David Michie, Study for Frolic, pen and ink on paper and Frolic, oil on canvas, about 1986, RSA Collections
Michie, it would seem, drew everywhere he went. Sketchbooks for him acted almost as a camera, documenting and capturing the essence of his surroundings with pleasing honesty, much like an open invitation to his daily life.
His interest in the natural world and the outdoors, his love for gardening, fishing or foraging and his passion and enthusiasm for travelling, world cultures, jazz, theatre, cinema, and of course food and wine is evident in the thousands of sketches found in these sketchbooks.
David Michie, From sketchbook 18: Edinburgh Jazz parade, pen and ink, 1995
David Michie, Fishing boats, pastel on paper, c.1961-65
David Michie, Studies of a Red Whiskered Bulbul, black pen and ink, 1996; and;
David Michie, Two studies of an animal skull, black biro, 1954-57
David Michie, From Sketchbook 3, Bologna, pen and ink, 1998
…most of my work is autobiographical and is akin to keeping a diary. Looking back over a number of years there are interests which I can find constant. I respond to things seen and enjoy being arrested by things banal and exotic equally. I like the triviality of ordinary things and the potential they have to become extraordinary and to mean something.

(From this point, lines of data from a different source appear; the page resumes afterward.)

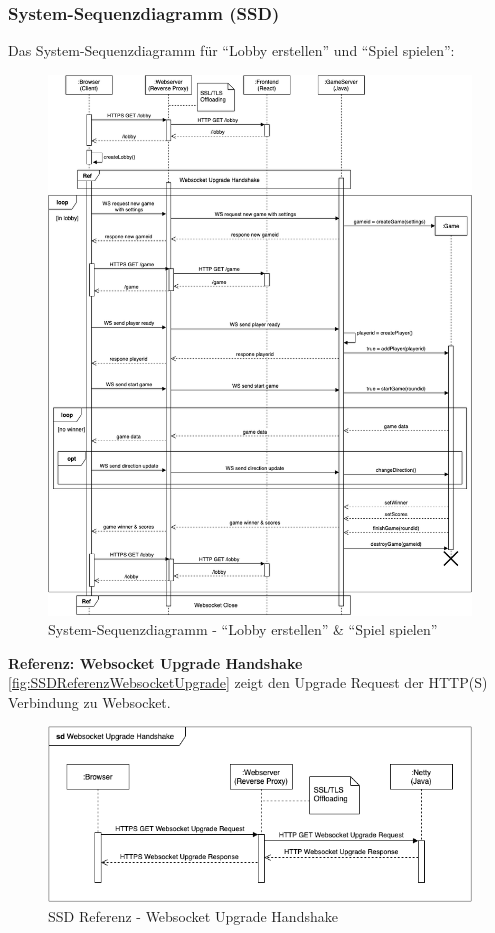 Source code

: \documentclass[11pt,ngerman]{article}
\newcommand{\quotes}[1]{``#1''}
\begin{document}
    \newpage
    \subsubsection{System-Sequenzdiagramm (SSD)}
    Das System-Sequenzdiagramm für \quotes{Lobby erstellen} und \quotes{Spiel spielen}:
    \begin{figure}[H]
    	\includegraphics[scale=0.5]{figures/SystemSequenceDiagram.png}
    	\caption{System-Sequenzdiagramm - \quotes{Lobby erstellen} \&  \quotes{Spiel spielen}}
    \end{figure}
    \newpage
    \noindent \textbf{Referenz: \Gls{Websocket} Upgrade Handshake} \\
    \autoref{fig:SSDReferenzWebsocketUpgrade} zeigt den Upgrade Request der HTTP(S) Verbindung  zu \Gls{Websocket}.
    \begin{figure}[H]
    	\centering
    	\includegraphics[scale=0.6]{figures/SSD-Websocket_Upgrade_Handshake.png}
    	\caption{SSD Referenz - \Gls{Websocket} Upgrade Handshake}
    	\label{fig:SSDReferenzWebsocketUpgrade}
    \end{figure}
\end{document}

Michie, D. (1982), from notes delivered to public prior to him being introduced for the post of head of the School of Painting and Drawing at ECA; The Michie Bequest Archives
David Michie, Timber house in garden, pastel on paper, 1965
The travelling scholarship he was awarded in 1953-54 took him and his fellow painter and friend John Houston OBE RSA (1930-2008) to Paris, Milan, Florence, Rome, Orvieto, Anticoli Corrado, Naples, Ravenna and Venice. Whilst in Florence and Milan they were in the company of William G Gillies OBE RSA (1898-1973). At the time, Gillies was the head of Painting and Drawing of Edinburgh College of Art and had visited Italy to see ECA Student works in the Exposition Internationale des Academies des Beaux-Arts in Milan, before travelling to Florence.
David Michie, Italy sketchbook, 1953-54, RSA Collections
David Michie, Portrait of John Houston OBE RSA (1930-2008), (lifelong friend and fellow ECA Travelling Scholar), brown pen and ink, Italy, 1953-54
David Michie, an Italian domed church, black conte, 1953-54
David Michie, Studies of Putto probably taken from a seen artwork, Italy, black conte, 1953-54
For the past year, my main focus has been accessioning these remarkable treasures. Accessioning, in basic terms, is the process of documenting and creating a permanent record of an acquisition within a collection, and assigning a unique number to the object.
In the case of Michie’s sketchbooks, I have been meticulously documenting every page of each sketchbook capturing essential information in order to make this collection and its related data available and accessible for study as well as preserving them for future generations. These objects, which form the basis of research and interpretation, have each page photographed and kept on record for easier access. So far, almost half of these sketchbooks and notebooks have been accessioned and added to the collections database.
For David Michie, a profound appreciation of ordinary things is what sketchbooks were made for thus we are also planning on professionally digitising and uploading this collection online in the future to allow everyone the opportunity to peak through these windows into his world and get inspired.